## PROVIDED INFORMATION
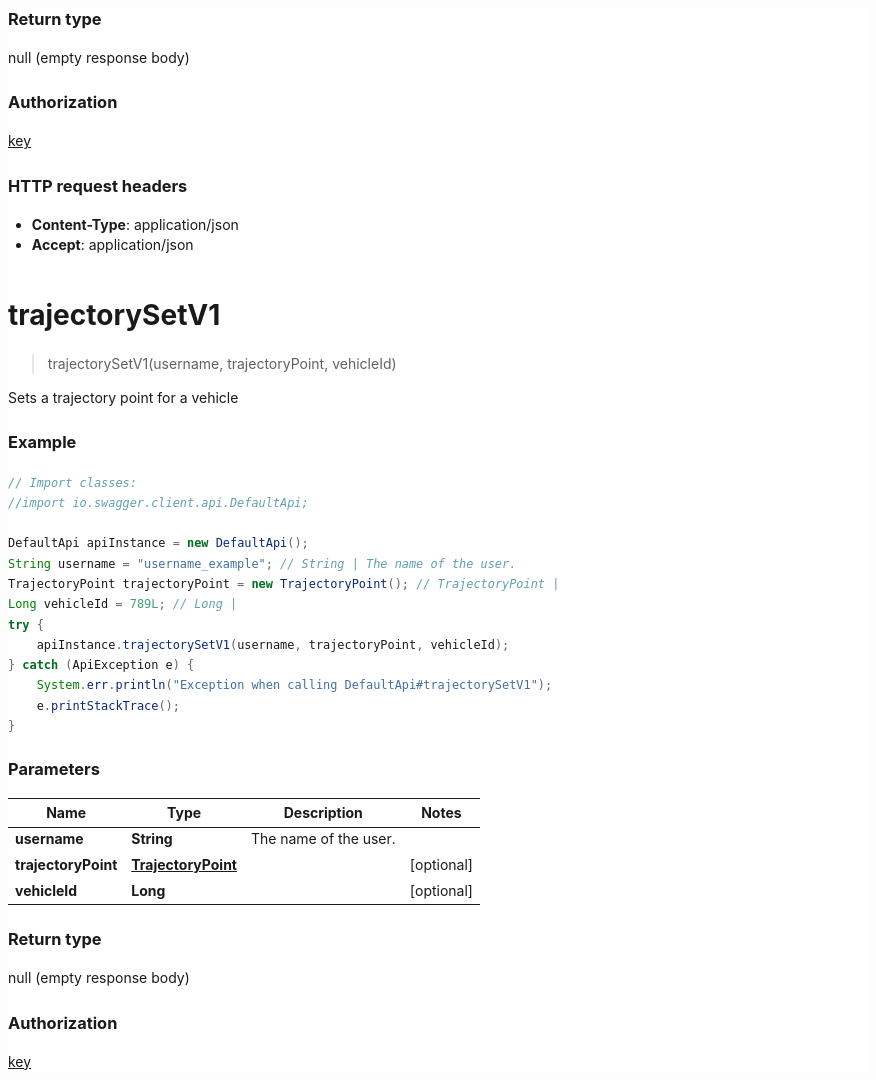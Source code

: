 ### Return type

null (empty response body)

### Authorization

[key](../README.md#key)

### HTTP request headers

 - **Content-Type**: application/json
 - **Accept**: application/json

<a name="trajectorySetV1"></a>
# **trajectorySetV1**
> trajectorySetV1(username, trajectoryPoint, vehicleId)

Sets a trajectory point for a vehicle

### Example
```java
// Import classes:
//import io.swagger.client.api.DefaultApi;

DefaultApi apiInstance = new DefaultApi();
String username = "username_example"; // String | The name of the user.
TrajectoryPoint trajectoryPoint = new TrajectoryPoint(); // TrajectoryPoint | 
Long vehicleId = 789L; // Long | 
try {
    apiInstance.trajectorySetV1(username, trajectoryPoint, vehicleId);
} catch (ApiException e) {
    System.err.println("Exception when calling DefaultApi#trajectorySetV1");
    e.printStackTrace();
}
```

### Parameters

Name | Type | Description  | Notes
------------- | ------------- | ------------- | -------------
 **username** | **String**| The name of the user. |
 **trajectoryPoint** | [**TrajectoryPoint**](TrajectoryPoint.md)|  | [optional]
 **vehicleId** | **Long**|  | [optional]

### Return type

null (empty response body)

### Authorization

[key](../README.md#key)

## ACTIVITY
The answer must consist of every line from the data that holds the string "username".

## RESPONSE AREA
> trajectorySetV1(username, trajectoryPoint, vehicleId)
String username = "username_example"; // String | The name of the user.
    apiInstance.trajectorySetV1(username, trajectoryPoint, vehicleId);
 **username** | **String**| The name of the user. |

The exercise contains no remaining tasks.